Грачевский крокодил. Вторая редакция
Шрифт:
XL
В тот же день «общество ревнителей» имело свое заседание и, согласно состоявшегося журнального постановления, порешило с наступлением сумерек открыть действия общества, приступить к ловле крокодилов. Так как описываемый день был воскресный, то почти все члены были налицо, и собрание вышло самое оживленное. Речей было произнесено несколько, дебаты велись шумно, но только без очереди, а одновременно, так как ораторы, не будучи в силах сдерживать себя и, сверх того, опасаясь позабыть озарявшие их мысли, торопились их высказывать, справедливо требуя притом о скорейшем занесении таковых в журнал, в том соображении, что «написано пером, не вырубишь топором», тогда как «слово не воробей, и за хвост его не поймаешь». Как ни хлопотал г. Знаменский водворить порядок, как ни старался внушить обществу, что для ведения дебатов необходимо соблюдать очередь, как ни звонил председатель Нирьют в колокольчик, призывая собрание к порядку, но ни внушения г. Знаменского, ни перезвон Нирьюта не могли достигнуть желаемых результатов. Г. Знаменский выходил из себя, пот катился с него ручьями, он метался по комнате, подбегая то к одному, то к другому члену, и в отчаянии хотел
В этом заседании были осмотрены все снасти, предназначавшиеся для ловли крокодилов. Снастей таковых было несколько, и все они оказались наилучшей доброты. Всего больше шумели и спорили, когда рассматривался вопрос о приспособлении этих снастей к делу и вообще какой именно тактики держаться при ловле крокодилов. Одни предлагали опустить на дно и потом вдруг вытащить их, а другие, наоборот, доказывали, что опускать на дно нельзя, ибо крокодилы могут оказаться внизу сетей, а что всего лучше применить систему забродов. Спор этот продолжался более часа. Наконец г. Знаменский, добившийся кое-как слова, предложил одною сетью перегородить реку повыше того места, где чаще всего появлялся крокодил, другую же сеть опустить в воду, пониже сказанного места, и тянуть по направлению к первой сети. Но так как крокодилы могут выскакивать из воды в камыши и обратно, то Знаменский предложил расставить в камышах верховых, вооружив их железными вилами и топорами. Соглашаясь с главными основаниями предложения, некоторые из членов предлагали, однако, вооружить верховых не вилами и топорами, а ружьями и трещотками, а если трещоток не окажется, то дать им арапники, и чтобы арапниками этими они хлопали, как хлопают обыкновенно охотники, выпугивая из кустов зайцев. Предложение это было принято почти единогласно. Затем г. Знаменский доложил собранию, что им было вычитано у доктора Эдуарда Фогеля, что крокодилы имеют большую склонность к музыке; что были примеры на берегах озера Малагарази, что к пастухам, игравшим на каком-нибудь музыкальном инструменте, подползали крокодилы, слушали с увлечением музыку, и когда пастухи, увидав их, переставали играть, то крокодилы их пожирали. В виду этого г. Знаменский считал бы весьма полезным — попросить Нирьюта захватить с собою гитару, сесть в камыши и сыграть что-либо. Предложение это вызвало общий хохот и, как это случается даже и на более серьезных собраниях, несколько умиротворило расходившиеся страсти, и программа действий была немедленно утверждена.

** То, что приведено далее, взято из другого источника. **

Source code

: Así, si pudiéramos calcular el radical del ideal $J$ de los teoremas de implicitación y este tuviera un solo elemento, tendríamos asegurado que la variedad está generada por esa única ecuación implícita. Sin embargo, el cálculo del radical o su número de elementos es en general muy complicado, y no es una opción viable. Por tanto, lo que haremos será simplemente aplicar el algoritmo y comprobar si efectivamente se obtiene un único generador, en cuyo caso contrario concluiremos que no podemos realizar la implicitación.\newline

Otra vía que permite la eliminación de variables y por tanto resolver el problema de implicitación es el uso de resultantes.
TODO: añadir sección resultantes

Затем собрание принялось за распределение каждому члену его обязанностей с целию избежать толкотни и суеты: чтобы члены не совались туда, куда их не спрашивают; чтобы верховые не лезли в воду тянуть сеть, а пешие не становились на места, назначенные верховым. Распределение это возбудило много шума и споров. Никому не хотелось лезть в воду, а другие, напротив, не желали быть в цепи, где, стоя на довольно далеком расстоянии, они рисковали, во-первых, ничего не видеть, а во-вторых, быть забытыми при раздаче водочной порции. Много спорили, много шумели, но, наконец, и это дело уладилось; и каждому члену было назначено, что именно он должен был делать. Г. Знаменский, говоривший и хлопотавший более всех, был в совершенном изнеможении, а так как и остальные члены тоже поизмучились, то общество и порешило послать за водкой и подкрепить свои силы. С появлением водки собрание вздохнуло свободнее.
В это самое время дверь с шумом распахнулась, и в комнату вошел какой-то неизвестный мужчина мрачного вида, с косыми глазами, бритым подбородком и черными усами вроде двух громадных запятых, поднятых кверху. На вошедшем был нанковый пиджак, такие же брюки, заправленные за голенища длинных сапог, и летняя белая фуражка военного покроя. Висевший за спиной мешок и длинная палка в руках указывали, что то был какой-то пешеход. Войдя в комнату и сняв фуражку, «мрачный незнакомец» помолился на образа и поклонился обществу.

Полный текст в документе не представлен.